Rose Byrne, Kelli O’Hara Sparkle

Rose Byrne, Kelli O'Hara Sparkle Joan Marcus

There’s a bit of acting advice that’s often ascribed to Noël Coward: “Speak clearly, and don’t bump into the furniture.”

But if you’re Kelli O’Hara and Rose Byrne, by all means, slide down the staircase, nosedive over the settee and slur your words while tossing back two strong martinis and a case of Dom Pérignon. The actors check every one of those boxes during the drunken high point of “Fallen Angels,” the revival of a nearly forgotten Coward play that’s being performed on Broadway for the first time in 70 years.

The show follows two upper-crust friends, Julia (O’Hara) and Jane (Byrne), who discover their former lover Maurice (Mark Consuelos) has touched down in London while their husbands are on a golf trip. Excited yet anxious over the prospect of reconnecting with the man that got away, the pair fortifies themselves with cocktails and bubbly during a boozy dinner. “Champagne is a great strengthener,” Julia assures Jane, who is worried the two will “go down like ninepins” if Maurice is as “attractive and glamorous as ever.”

But instead of paving the way for some good ol’ fashioned infidelity, the liquid courage causes the women to turn on each other, with the evening devolving into inebriated insults and recriminations. And the two stars, who at first seem to be playing in different registers with O’Hara launching her punchlines towards the balcony and Byrne aiming for the second row, harmonize to deliver a master class in physical comedy. It’s demented, hilarious fun to see Byrne kick off her heels and rappel down her chair or witness O’Hara dipping her after-dinner strawberries into her Cordial Medoc as though dunking shrimp into cocktail sauce. The two are so silly, so loopily in synch, that the scene, which occurs halfway through the second act, lifts the entire show, giving it a buoyancy that has been lacking during its exposition-heavy beginning.

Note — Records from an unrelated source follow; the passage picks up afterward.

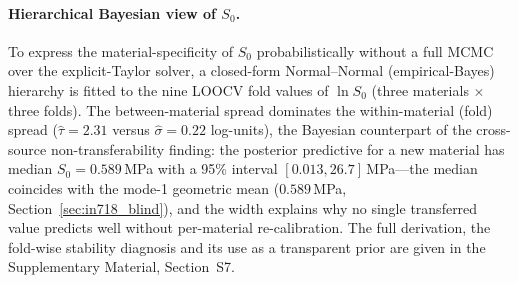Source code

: \documentclass[12pt,a4paper,twocolumn]{article}
\begin{document}
\paragraph{Hierarchical Bayesian view of $S_0$.}
To express the material-specificity of $S_0$ probabilistically without a full MCMC over the explicit-Taylor solver, a closed-form Normal--Normal (empirical-Bayes) hierarchy is fitted to the nine LOOCV fold values of $\ln S_0$ (three materials $\times$ three folds). The between-material spread dominates the within-material (fold) spread ($\hat\tau = 2.31$ versus $\hat\sigma = 0.22$ log-units), the Bayesian counterpart of the cross-source non-transferability finding: the posterior predictive for a new material has median $S_0 = 0.589$\,MPa with a 95\% interval $[0.013, 26.7]$\,MPa---the median coincides with the mode-1 geometric mean ($0.589$\,MPa, Section~\ref{sec:in718_blind}), and the width explains why no single transferred value predicts well without per-material re-calibration. The full derivation, the fold-wise stability diagnosis and its use as a transparent prior are given in the Supplementary Material, Section~S7.
\end{document}
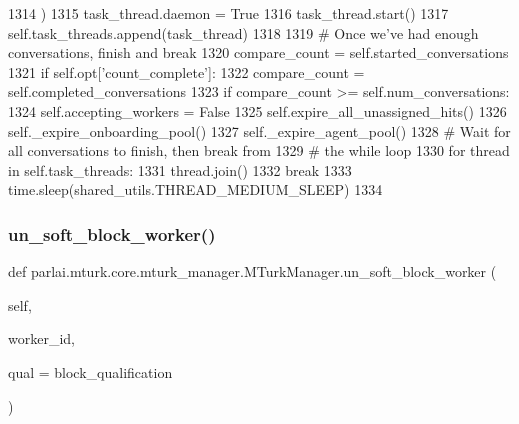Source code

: \begin{DoxyCode}
1314                     )
1315                     task\_thread.daemon = \textcolor{keyword}{True}
1316                     task\_thread.start()
1317                     self.task\_threads.append(task\_thread)
1318 
1319             \textcolor{comment}{# Once we've had enough conversations, finish and break}
1320             compare\_count = self.started\_conversations
1321             \textcolor{keywordflow}{if} self.opt[\textcolor{stringliteral}{'count\_complete'}]:
1322                 compare\_count = self.completed\_conversations
1323             \textcolor{keywordflow}{if} compare\_count >= self.num\_conversations:
1324                 self.accepting\_workers = \textcolor{keyword}{False}
1325                 self.expire\_all\_unassigned\_hits()
1326                 self.\_expire\_onboarding\_pool()
1327                 self.\_expire\_agent\_pool()
1328                 \textcolor{comment}{# Wait for all conversations to finish, then break from}
1329                 \textcolor{comment}{# the while loop}
1330                 \textcolor{keywordflow}{for} thread \textcolor{keywordflow}{in} self.task\_threads:
1331                     thread.join()
1332                 \textcolor{keywordflow}{break}
1333             time.sleep(shared\_utils.THREAD\_MEDIUM\_SLEEP)
1334 
\end{DoxyCode}
\mbox{\label{classparlai_1_1mturk_1_1core_1_1mturk__manager_1_1MTurkManager_acaeeefcf862de982fdfcbeb26036aab9}} 
\subsubsection{\texorpdfstring{un\+\_\+soft\+\_\+block\+\_\+worker()}{un\_soft\_block\_worker()}}
{\footnotesize\ttfamily def parlai.\+mturk.\+core.\+mturk\+\_\+manager.\+M\+Turk\+Manager.\+un\+\_\+soft\+\_\+block\+\_\+worker (\begin{DoxyParamCaption}\item[{}]{self,  }\item[{}]{worker\+\_\+id,  }\item[{}]{qual = {\ttfamily \textquotesingle{}block\+\_\+qualification\textquotesingle{}} }\end{DoxyParamCaption})}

So what to make of “Fallen Angels”? First produced in 1925 when Coward was just 24, it was an attempt to put a stiff upper lip spin on French farce. Although scandalous in its day for its frank depiction of female desire and open discussion of infidelity and premarital sex (Maurice “had” Julia in Pisa and Jane in Venice and “Florence and Florence”), the show seems positively tame post-“Sex and the City,” “Bottoms” and “Booksmart.” When the play premiered, it was nearly banned by the censors, and Coward had to tone things down to get the Lord Chamberlain’s seal of approval. He added the naughty bits back in during a 1958 revision, but the show could have benefitted from a full rewrite, not just a polish.

Some lines have Coward’s trademark sparkle (“I have heard that the worst part of parenting is the children”), while others feel like the product of a young playwright still trying to find his voice. And the main characters are little more than soused ciphers, whose one defining trait is their barely contained horniness. They lack the shading — the pathos hiding behind elegantly crafted quips — that Coward brought to the protagonists of his masterpieces, “Private Lives” and “Design for Living.”

Roundabout Theater Company’s Interim Director Scott Ellis directs “Fallen Angels” with screwball flair, staging the crossed-wire mishaps, bedroom hijinks and tipsy pratfalls like a Jazz Age “Noises Off.” He also wisely encourages O’Hara and Byrne to go-for-broke and milk every punchline, but Ellis has less success coaxing memorable performances from the show’s supporting players. Aasif Mandvi and Christopher Fitzgerald barely register as Jane and Julia’s oblivious husbands, while Consuelos, who plays Maurice as a suave cuckolder with a dodgy European accent, should probably stick to daytime TV. But Tracee Chimo, who plays a bubbly, know-it-all maid, is a standout. Likewise, David Rockwell’s set, an elegant Art Deco dining and drawing room where much of the action unfolds, provides a stylish backdrop to the proceedings, while the chandelier that soars over the stage also serves as a sight gag that ends the show on a slyly subversive note.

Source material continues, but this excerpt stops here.